Die Artefakte hingegen lassen sich ausrüsten und immer wieder verwenden. Durch sie erhalten wir beispielsweise Boni auf Angriff oder können mehr Cypher-Gegenstände mitführen. Abschließend gibt es noch kuriose Gegenstände die keinerlei Sinn erfüllen aber uns ordentlich viel Geld bringen wenn wir sie beim Händler verkaufen.

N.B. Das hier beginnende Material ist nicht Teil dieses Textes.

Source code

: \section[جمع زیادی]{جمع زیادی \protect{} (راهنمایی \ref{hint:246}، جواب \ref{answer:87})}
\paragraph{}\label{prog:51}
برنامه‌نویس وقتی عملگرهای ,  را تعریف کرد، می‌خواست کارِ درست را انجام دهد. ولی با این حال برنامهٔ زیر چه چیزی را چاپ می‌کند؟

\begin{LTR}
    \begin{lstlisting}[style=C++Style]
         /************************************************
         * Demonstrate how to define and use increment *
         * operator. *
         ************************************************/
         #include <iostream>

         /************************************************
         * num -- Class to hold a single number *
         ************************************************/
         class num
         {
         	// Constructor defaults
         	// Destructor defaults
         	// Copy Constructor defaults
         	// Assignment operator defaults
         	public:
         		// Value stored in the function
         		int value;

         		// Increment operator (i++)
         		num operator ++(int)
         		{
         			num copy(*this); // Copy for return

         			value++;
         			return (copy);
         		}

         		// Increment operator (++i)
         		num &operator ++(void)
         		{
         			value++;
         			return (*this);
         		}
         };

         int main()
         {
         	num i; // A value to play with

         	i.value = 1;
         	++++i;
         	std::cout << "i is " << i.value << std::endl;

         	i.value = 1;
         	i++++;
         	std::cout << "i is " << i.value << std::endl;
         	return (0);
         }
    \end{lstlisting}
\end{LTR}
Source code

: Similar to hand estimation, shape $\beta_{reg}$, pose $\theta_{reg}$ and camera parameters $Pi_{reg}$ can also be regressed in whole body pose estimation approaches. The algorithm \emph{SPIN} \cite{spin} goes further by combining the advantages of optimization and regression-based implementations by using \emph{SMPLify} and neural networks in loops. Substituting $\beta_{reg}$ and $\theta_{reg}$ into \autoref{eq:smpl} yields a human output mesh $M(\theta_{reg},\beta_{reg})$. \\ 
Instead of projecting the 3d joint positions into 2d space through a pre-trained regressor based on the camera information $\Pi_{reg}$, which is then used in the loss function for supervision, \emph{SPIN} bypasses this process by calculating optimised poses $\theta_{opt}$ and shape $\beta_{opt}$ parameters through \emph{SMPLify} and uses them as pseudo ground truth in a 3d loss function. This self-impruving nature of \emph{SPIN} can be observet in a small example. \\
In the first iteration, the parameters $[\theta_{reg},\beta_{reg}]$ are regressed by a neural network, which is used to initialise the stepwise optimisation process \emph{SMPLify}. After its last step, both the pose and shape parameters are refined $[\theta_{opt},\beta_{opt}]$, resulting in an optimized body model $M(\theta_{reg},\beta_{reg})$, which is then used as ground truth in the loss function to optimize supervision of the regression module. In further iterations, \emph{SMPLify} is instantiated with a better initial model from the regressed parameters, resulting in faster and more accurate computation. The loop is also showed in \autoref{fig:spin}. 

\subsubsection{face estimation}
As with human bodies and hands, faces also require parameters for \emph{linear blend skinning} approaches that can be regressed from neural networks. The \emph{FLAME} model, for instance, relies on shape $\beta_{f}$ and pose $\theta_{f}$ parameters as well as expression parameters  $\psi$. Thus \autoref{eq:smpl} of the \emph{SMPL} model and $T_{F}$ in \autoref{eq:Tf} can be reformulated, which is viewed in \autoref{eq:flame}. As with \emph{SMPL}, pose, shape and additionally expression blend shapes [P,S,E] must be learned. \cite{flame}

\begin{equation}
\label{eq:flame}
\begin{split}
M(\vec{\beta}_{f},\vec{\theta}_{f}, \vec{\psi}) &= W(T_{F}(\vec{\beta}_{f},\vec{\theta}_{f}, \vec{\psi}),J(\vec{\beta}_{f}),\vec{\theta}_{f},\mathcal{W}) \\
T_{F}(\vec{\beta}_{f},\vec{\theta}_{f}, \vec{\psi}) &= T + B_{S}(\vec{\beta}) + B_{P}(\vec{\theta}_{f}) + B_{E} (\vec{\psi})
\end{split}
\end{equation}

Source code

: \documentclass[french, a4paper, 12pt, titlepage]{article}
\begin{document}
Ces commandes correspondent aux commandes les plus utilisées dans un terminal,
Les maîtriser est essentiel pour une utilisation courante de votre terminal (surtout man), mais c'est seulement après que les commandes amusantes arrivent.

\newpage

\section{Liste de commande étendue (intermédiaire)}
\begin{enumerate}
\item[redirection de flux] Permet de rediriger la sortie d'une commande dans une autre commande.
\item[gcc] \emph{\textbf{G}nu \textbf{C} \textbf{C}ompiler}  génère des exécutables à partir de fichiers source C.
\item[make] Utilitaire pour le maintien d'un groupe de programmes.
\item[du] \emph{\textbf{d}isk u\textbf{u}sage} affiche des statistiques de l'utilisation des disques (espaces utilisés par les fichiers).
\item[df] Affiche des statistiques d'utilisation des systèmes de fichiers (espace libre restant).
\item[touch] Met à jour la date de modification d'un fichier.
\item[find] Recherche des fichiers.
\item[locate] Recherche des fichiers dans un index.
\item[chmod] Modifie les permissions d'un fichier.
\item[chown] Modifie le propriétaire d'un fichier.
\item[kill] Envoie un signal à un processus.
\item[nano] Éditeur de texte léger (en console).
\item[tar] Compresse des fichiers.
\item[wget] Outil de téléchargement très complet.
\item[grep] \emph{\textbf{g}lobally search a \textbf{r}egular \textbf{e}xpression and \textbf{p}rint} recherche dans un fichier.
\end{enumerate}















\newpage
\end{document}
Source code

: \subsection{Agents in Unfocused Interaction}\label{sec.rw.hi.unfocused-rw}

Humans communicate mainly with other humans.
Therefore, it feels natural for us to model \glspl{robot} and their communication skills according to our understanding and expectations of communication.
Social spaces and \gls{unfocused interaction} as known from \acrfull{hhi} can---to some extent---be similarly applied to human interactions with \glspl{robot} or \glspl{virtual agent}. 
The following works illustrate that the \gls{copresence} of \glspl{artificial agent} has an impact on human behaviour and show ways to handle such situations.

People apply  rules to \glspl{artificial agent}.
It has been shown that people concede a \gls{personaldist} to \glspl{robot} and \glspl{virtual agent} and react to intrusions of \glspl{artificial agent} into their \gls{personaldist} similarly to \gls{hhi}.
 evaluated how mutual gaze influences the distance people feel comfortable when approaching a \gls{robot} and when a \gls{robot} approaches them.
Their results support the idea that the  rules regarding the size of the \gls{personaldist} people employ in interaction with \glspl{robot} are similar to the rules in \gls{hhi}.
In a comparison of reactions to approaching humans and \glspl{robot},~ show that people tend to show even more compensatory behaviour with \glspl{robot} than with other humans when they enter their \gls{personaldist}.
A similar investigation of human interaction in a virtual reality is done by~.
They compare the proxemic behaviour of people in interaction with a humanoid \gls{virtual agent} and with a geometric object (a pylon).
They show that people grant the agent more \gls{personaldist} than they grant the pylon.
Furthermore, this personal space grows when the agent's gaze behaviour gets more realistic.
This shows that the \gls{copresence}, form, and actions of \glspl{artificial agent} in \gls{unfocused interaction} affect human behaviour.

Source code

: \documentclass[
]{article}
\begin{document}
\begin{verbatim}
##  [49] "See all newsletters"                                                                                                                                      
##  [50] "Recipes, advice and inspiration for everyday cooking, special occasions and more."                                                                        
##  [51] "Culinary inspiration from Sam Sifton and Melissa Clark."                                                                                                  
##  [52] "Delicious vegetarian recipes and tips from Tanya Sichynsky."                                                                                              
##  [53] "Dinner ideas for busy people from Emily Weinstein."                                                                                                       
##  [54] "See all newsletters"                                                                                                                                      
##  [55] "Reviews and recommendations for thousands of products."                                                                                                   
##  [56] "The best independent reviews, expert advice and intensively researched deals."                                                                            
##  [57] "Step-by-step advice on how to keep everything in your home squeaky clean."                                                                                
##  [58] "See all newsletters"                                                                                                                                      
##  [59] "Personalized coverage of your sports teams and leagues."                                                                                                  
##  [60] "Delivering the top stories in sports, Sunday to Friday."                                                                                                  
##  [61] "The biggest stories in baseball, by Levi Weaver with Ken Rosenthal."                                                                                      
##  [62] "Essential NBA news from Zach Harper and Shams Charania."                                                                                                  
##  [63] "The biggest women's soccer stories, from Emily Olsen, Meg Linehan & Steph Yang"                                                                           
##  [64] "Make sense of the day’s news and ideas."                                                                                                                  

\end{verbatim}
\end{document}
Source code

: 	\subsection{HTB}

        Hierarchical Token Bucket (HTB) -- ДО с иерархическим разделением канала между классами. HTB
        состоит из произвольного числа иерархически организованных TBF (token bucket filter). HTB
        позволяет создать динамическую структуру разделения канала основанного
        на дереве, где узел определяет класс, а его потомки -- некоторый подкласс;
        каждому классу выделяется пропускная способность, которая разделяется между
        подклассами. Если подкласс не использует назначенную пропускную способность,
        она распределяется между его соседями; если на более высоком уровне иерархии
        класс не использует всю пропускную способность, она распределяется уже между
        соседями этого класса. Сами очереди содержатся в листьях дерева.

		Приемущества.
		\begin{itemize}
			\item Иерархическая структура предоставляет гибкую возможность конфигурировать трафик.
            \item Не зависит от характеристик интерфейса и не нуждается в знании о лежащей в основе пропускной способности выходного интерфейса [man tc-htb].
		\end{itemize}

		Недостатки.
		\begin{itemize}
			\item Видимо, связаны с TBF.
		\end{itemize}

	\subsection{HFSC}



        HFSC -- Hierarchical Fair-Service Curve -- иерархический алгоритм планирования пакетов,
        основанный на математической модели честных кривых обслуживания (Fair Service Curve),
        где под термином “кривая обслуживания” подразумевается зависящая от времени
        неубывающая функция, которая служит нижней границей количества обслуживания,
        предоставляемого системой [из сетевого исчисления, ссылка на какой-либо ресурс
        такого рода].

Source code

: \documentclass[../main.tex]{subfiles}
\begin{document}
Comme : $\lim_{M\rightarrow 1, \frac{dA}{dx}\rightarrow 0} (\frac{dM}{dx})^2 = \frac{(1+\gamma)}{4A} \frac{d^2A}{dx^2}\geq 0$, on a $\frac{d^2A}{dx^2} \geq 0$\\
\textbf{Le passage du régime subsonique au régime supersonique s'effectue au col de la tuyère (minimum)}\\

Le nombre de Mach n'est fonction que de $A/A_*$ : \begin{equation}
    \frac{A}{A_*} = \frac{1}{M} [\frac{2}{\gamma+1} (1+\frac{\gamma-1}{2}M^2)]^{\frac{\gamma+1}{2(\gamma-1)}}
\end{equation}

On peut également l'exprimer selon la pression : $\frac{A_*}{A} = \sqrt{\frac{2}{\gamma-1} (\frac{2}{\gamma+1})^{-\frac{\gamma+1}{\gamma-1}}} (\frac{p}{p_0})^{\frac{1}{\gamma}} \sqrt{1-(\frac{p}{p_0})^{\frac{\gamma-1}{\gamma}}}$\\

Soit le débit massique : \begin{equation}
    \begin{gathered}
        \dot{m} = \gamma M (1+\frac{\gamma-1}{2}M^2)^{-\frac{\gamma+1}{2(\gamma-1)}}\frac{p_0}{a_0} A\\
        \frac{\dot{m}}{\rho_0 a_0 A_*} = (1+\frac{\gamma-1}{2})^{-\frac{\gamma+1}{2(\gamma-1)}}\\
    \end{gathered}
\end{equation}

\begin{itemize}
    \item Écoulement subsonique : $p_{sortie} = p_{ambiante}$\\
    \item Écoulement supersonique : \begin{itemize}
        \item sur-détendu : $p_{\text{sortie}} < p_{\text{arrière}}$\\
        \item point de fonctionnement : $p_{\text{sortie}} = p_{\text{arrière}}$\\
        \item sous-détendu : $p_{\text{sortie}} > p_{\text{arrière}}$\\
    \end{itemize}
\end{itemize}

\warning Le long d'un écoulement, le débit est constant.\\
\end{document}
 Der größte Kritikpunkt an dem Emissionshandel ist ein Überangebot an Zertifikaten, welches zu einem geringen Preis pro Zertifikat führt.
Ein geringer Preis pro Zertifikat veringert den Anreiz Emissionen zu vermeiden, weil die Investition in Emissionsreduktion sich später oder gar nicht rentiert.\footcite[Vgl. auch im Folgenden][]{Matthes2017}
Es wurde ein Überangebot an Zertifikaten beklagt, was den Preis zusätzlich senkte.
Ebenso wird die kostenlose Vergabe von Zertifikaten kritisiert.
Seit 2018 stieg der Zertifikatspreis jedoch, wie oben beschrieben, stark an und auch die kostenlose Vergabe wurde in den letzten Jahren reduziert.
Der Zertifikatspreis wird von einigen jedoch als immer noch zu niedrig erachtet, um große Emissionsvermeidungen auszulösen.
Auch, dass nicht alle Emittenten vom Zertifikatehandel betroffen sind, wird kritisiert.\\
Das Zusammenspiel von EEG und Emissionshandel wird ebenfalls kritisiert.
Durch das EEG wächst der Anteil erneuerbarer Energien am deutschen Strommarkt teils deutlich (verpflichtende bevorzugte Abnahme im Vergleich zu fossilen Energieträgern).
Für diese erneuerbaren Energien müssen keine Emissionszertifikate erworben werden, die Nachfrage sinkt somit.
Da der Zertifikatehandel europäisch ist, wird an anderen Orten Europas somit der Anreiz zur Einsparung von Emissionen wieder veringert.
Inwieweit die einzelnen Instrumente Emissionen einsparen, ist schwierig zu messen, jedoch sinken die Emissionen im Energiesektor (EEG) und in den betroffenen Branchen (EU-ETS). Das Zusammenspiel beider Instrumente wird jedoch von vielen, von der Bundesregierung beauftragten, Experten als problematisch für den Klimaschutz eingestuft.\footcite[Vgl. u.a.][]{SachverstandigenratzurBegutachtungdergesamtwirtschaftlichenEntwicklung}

Wir werden immer wieder vor immens schwierige Entscheidungen in Torment: Tides of Numenera gestellt. Unser geschulter Zockerverstand und unser Herz geraten immer wieder in Konflikte. Eigentlich wäre dies die einzig moralisch richtige Entscheidung aber verdammt nochmal dann wird meine Gruppe nicht besser. Sollen wir das Waisenkind Rhin mit auf unsere Reisen nehmen obwohl sie vollkommen nutzlos ist weil sie einfach ein Kind ist und nicht viel zu den Kämpfen beitragen kann. Sollen wir sie zurück lassen und sich selbst und ihrer Obdachlosigkeit überlassen? Oder sollen wir sie sogar an Sklavenhändler verkaufen?
Ich habe mich schließlich dazu entschieden Rhin mitzunehmen nur um sie bei der nächstbesten Möglichkeit aus der Gruppe zu werfen und sie durch einen stärkeren Mitstreiter zu ersetzen. Moralisch äußerst fragwürdig aber spielerisch sinnvoll.
Spielspaß:
Fazit:
Torment: Tides of Numenera ist ein zweischneidiges Schwert das nicht jedem Spieler gefallen wird. Ihr müsst euch darauf einlassen, gerne Texte lesen und damit klar kommen das ihr wenig kämpfen werdet. Dafür erhaltet ihr eine originelle Spielwelt mit unterschiedlichen Dimensionen und grandios designte Quests. Das RPG ist vollkommen anders als alle anderen aktuellen Titeln und dadurch wurde Planescape: Torment für viele zum Klassiker auch hier stehen die Chancen dafür nicht schlecht auch wenn es sicher nicht jeder so sehen wird…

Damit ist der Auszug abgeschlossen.